* _Exercise directions_
Within the records below is a range that opens at the line with "なんだか嫌な予感がしますね。" and closes at the line with "[^mangosusu]: マンゴースス". Return that range word for word, both ends included, and only that range.

* _Exercise inputs_
::::::::

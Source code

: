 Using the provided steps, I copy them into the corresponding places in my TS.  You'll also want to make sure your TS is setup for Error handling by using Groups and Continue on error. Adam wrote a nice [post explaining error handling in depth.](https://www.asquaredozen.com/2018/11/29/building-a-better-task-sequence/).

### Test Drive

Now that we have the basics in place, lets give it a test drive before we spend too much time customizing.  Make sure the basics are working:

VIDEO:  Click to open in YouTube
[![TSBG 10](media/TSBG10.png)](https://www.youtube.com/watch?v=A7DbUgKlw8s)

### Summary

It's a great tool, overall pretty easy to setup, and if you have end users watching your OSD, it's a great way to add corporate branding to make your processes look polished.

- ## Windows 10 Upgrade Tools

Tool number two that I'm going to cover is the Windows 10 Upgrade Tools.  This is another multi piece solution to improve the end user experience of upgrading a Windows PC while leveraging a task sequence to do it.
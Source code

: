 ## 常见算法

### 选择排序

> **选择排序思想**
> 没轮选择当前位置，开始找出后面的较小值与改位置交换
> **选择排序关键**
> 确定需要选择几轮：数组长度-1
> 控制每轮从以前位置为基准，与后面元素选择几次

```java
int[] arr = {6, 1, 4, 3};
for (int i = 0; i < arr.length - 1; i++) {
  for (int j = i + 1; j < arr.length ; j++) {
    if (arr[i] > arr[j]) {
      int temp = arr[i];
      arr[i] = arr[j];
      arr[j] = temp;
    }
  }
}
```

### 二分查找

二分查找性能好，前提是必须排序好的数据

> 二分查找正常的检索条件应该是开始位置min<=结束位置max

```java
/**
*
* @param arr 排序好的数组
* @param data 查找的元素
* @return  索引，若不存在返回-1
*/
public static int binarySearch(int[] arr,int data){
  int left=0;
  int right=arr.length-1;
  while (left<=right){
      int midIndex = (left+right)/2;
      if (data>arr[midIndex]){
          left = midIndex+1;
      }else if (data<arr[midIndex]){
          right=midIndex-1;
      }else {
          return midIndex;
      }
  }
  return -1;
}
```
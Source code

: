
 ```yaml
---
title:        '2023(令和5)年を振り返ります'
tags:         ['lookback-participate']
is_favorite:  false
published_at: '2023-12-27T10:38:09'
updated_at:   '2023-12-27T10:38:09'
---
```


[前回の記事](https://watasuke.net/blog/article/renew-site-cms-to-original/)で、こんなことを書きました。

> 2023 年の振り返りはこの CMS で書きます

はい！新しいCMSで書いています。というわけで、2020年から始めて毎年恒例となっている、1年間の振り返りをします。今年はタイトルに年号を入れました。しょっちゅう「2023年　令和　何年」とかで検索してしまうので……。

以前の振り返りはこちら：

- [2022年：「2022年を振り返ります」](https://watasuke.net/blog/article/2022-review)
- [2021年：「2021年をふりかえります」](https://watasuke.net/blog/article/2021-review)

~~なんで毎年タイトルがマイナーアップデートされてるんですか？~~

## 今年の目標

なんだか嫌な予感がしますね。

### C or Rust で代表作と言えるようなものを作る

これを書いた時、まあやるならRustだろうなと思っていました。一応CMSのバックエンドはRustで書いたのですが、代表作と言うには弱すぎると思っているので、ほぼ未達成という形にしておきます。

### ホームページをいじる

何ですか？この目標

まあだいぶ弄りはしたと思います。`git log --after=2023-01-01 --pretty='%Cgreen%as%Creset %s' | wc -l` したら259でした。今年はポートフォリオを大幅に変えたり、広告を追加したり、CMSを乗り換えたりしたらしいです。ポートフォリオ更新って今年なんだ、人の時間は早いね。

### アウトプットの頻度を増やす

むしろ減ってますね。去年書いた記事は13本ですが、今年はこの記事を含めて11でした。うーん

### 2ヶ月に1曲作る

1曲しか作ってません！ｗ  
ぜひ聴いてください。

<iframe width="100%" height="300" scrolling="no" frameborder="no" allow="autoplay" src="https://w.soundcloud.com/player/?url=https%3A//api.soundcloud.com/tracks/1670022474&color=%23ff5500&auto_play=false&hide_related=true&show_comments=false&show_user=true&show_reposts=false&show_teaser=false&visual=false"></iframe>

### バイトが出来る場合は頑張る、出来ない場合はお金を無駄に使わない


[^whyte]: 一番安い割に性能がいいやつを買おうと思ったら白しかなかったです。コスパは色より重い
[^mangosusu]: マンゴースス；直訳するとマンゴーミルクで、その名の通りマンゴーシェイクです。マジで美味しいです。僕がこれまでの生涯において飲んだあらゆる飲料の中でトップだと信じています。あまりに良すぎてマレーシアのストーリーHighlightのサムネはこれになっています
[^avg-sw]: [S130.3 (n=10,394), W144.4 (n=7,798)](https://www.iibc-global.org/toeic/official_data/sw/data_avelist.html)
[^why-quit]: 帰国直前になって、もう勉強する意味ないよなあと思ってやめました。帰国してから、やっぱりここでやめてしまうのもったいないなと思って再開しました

::::::::

* _Task output_
なんだか嫌な予感がしますね。

### C or Rust で代表作と言えるようなものを作る

これを書いた時、まあやるならRustだろうなと思っていました。一応CMSのバックエンドはRustで書いたのですが、代表作と言うには弱すぎると思っているので、ほぼ未達成という形にしておきます。

### ホームページをいじる

何ですか？この目標

まあだいぶ弄りはしたと思います。`git log --after=2023-01-01 --pretty='%Cgreen%as%Creset %s' | wc -l` したら259でした。今年はポートフォリオを大幅に変えたり、広告を追加したり、CMSを乗り換えたりしたらしいです。ポートフォリオ更新って今年なんだ、人の時間は早いね。

### アウトプットの頻度を増やす

むしろ減ってますね。去年書いた記事は13本ですが、今年はこの記事を含めて11でした。うーん

### 2ヶ月に1曲作る

1曲しか作ってません！ｗ  
ぜひ聴いてください。

<iframe width="100%" height="300" scrolling="no" frameborder="no" allow="autoplay" src="https://w.soundcloud.com/player/?url=https%3A//api.soundcloud.com/tracks/1670022474&color=%23ff5500&auto_play=false&hide_related=true&show_comments=false&show_user=true&show_reposts=false&show_teaser=false&visual=false"></iframe>

### バイトが出来る場合は頑張る、出来ない場合はお金を無駄に使わない


[^whyte]: 一番安い割に性能がいいやつを買おうと思ったら白しかなかったです。コスパは色より重い
[^mangosusu]: マンゴースス；直訳するとマンゴーミルクで、その名の通りマンゴーシェイクです。マジで美味しいです。僕がこれまでの生涯において飲んだあらゆる飲料の中でトップだと信じています。あまりに良すぎてマレーシアのストーリーHighlightのサムネはこれになっています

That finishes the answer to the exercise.